Records provided below:

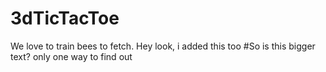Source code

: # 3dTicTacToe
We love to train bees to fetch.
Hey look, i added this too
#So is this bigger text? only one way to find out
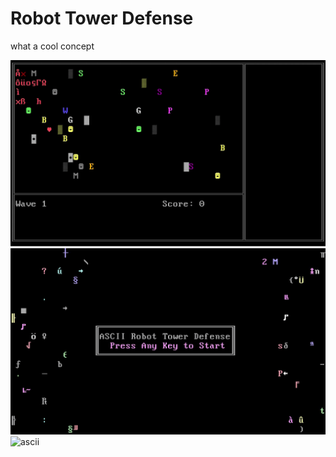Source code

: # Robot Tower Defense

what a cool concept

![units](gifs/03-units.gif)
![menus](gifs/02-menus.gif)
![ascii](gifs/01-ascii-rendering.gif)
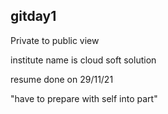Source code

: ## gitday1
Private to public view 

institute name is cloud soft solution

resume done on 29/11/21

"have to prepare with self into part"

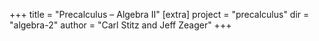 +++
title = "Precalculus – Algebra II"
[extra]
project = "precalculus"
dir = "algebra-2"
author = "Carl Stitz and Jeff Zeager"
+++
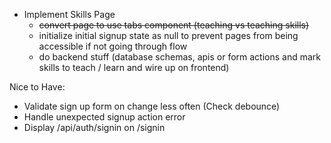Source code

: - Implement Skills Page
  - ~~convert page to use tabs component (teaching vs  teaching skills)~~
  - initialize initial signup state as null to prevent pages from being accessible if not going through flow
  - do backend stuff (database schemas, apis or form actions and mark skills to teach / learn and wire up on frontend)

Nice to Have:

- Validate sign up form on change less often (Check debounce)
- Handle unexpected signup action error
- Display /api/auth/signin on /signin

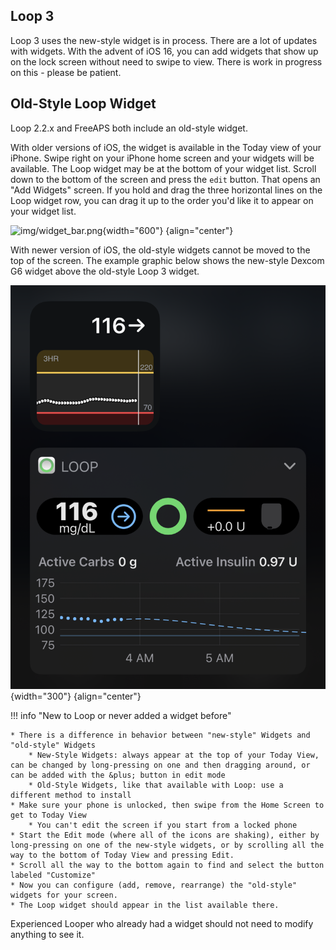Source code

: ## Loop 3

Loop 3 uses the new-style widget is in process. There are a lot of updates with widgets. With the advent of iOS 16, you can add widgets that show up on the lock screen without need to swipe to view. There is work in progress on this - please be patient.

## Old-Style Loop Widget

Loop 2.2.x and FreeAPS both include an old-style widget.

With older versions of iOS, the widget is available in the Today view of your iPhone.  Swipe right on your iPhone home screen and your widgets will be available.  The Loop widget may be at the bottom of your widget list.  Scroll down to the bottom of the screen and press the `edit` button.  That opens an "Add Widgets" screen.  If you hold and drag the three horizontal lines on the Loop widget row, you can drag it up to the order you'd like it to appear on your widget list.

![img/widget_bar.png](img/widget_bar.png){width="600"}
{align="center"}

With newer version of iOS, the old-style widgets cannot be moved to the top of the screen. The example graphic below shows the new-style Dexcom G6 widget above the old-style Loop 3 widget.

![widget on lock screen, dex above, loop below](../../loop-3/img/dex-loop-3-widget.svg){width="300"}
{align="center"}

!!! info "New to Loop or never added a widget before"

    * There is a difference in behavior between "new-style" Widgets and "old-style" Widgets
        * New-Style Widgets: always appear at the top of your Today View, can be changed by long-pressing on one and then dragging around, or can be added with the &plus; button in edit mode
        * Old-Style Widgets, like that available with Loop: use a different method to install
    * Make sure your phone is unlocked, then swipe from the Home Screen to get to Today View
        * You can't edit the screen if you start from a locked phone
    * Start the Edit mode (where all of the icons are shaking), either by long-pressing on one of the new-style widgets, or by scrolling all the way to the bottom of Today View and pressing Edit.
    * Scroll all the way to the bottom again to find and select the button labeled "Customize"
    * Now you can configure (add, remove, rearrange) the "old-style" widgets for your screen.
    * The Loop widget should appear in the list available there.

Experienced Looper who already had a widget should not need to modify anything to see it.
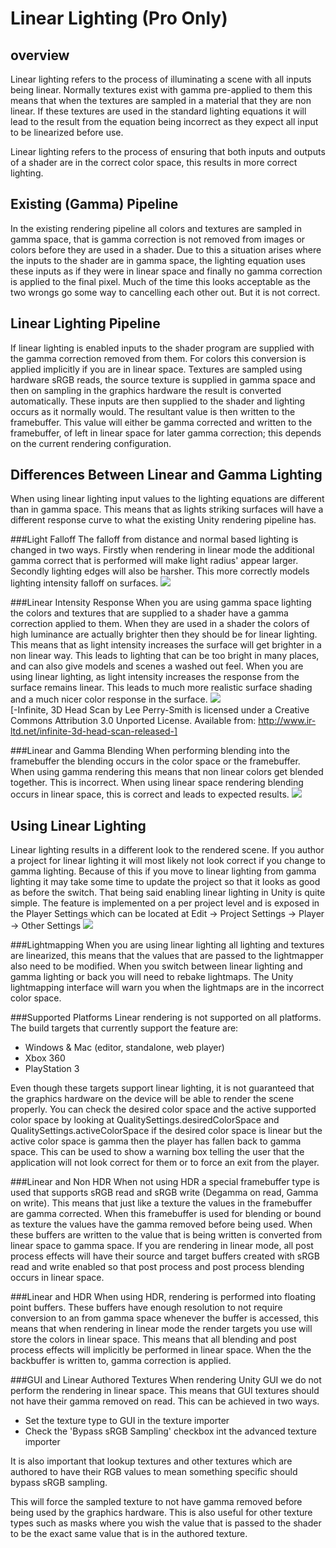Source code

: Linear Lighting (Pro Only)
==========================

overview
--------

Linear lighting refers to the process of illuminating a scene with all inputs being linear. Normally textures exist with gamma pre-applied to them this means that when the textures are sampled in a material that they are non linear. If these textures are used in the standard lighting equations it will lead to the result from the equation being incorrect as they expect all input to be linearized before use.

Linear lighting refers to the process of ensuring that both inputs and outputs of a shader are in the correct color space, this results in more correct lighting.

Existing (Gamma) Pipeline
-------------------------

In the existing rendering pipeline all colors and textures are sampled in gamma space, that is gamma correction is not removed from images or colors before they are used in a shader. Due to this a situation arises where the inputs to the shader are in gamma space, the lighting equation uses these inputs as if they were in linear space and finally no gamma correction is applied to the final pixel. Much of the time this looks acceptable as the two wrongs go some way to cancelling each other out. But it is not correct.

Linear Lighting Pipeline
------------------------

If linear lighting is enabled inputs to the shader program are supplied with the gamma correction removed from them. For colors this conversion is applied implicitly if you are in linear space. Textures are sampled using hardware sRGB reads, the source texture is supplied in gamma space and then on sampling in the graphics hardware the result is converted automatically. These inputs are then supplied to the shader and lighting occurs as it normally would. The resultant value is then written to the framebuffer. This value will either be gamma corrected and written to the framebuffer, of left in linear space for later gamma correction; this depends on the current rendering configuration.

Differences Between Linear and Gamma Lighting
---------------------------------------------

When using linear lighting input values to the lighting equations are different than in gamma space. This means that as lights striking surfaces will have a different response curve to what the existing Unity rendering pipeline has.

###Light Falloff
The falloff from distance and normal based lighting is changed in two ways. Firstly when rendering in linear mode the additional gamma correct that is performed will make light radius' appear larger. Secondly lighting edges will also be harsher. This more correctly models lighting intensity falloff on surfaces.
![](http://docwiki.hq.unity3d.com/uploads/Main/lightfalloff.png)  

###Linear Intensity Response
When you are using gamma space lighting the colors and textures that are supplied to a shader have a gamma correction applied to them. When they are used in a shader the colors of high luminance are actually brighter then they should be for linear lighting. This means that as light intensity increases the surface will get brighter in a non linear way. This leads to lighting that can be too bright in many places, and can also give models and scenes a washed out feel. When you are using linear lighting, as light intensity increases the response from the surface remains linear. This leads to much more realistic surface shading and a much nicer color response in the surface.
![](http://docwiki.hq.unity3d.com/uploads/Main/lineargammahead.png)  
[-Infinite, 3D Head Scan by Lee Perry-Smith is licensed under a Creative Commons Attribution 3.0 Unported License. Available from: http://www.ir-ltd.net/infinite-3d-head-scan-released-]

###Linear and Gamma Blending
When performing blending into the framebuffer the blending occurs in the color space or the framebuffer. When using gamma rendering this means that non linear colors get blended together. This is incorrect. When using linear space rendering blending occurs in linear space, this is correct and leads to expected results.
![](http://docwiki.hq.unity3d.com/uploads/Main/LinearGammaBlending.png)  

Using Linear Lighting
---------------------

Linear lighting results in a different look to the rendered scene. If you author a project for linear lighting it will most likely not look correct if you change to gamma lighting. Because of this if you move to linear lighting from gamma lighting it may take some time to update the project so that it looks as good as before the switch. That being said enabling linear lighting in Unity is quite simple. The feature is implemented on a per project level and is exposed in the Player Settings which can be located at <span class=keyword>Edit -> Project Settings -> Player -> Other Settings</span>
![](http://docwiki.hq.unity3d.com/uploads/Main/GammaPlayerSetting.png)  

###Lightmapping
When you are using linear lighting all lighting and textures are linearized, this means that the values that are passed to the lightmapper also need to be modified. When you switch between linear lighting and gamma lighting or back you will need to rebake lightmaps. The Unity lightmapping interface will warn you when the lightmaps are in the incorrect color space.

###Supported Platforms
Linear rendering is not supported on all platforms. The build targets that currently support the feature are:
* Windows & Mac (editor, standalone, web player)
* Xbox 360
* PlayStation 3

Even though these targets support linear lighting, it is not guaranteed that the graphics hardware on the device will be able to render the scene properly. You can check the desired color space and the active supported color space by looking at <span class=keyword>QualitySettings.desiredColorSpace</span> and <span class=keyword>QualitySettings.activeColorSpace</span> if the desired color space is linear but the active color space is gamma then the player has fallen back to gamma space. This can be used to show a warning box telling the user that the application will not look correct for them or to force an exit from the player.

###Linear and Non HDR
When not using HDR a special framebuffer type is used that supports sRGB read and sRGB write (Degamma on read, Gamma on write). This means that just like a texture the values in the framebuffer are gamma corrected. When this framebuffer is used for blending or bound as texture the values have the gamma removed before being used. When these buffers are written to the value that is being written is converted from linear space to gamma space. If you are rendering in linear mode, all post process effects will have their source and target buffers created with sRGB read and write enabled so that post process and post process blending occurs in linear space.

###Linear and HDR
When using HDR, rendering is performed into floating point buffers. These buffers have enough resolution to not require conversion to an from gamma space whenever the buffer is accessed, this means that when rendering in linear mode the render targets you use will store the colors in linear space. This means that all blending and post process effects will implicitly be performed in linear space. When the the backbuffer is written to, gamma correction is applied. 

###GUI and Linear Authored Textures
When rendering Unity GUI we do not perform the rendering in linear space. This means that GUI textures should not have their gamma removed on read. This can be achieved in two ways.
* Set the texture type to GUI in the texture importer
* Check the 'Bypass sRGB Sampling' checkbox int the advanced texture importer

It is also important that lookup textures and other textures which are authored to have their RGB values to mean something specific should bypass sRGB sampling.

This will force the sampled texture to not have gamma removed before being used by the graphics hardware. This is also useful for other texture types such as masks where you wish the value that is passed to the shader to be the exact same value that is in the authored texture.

End of Records provided.
Records provided below:

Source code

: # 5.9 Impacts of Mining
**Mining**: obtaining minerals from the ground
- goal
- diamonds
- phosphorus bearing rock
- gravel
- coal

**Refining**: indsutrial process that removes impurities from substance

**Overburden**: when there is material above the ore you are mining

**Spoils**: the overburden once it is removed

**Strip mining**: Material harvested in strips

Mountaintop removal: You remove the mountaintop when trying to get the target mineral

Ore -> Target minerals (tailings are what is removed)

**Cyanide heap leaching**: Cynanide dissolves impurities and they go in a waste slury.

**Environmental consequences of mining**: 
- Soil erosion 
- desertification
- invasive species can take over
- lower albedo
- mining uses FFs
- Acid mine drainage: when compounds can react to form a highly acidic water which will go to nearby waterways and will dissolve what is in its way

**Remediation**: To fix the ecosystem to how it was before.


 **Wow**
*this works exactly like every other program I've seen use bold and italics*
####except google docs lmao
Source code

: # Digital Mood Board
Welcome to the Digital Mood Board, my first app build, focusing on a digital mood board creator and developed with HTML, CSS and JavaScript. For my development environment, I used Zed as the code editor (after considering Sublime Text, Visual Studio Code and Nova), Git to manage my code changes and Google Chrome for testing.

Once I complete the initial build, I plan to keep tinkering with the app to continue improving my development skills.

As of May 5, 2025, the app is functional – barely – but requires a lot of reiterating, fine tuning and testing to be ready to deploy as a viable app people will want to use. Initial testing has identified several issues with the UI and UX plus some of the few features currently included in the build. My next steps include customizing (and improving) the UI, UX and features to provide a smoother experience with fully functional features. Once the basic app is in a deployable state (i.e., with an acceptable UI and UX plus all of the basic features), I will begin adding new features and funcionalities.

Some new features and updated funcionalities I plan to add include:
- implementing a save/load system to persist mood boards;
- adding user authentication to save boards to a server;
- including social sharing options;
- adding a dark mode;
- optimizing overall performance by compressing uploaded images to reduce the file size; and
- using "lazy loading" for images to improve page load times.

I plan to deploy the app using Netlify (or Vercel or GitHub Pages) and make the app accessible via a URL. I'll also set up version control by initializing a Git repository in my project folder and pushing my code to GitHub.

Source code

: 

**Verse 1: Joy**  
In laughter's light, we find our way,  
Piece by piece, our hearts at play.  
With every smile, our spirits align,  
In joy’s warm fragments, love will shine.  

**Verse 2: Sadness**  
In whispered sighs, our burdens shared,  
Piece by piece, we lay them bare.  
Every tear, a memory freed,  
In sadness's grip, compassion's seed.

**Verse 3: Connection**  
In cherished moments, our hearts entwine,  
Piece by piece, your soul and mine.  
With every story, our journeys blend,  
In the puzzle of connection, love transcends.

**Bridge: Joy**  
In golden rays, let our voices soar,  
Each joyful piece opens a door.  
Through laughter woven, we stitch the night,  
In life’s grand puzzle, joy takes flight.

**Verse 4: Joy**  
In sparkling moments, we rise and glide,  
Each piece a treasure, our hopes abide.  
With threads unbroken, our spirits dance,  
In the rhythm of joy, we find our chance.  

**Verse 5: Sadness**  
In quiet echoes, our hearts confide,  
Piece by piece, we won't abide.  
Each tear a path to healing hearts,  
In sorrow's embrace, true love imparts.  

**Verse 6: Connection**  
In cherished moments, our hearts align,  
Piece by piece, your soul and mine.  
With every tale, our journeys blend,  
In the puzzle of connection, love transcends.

End of Records provided.

### What is required
Reproduce exactly, and only, the part of the listing above that begins at the line with "the texture importer" and goes on through the line with "This will force".

### Output for this task
* Set the texture type to GUI in the texture importer
* Check the 'Bypass sRGB Sampling' checkbox int the advanced texture importer

It is also important that lookup textures and other textures which are authored to have their RGB values to mean something specific should bypass sRGB sampling.

This will force the sampled texture to not have gamma removed before being used by the graphics hardware. This is also useful for other texture types such as masks where you wish the value that is passed to the shader to be the exact same value that is in the authored texture.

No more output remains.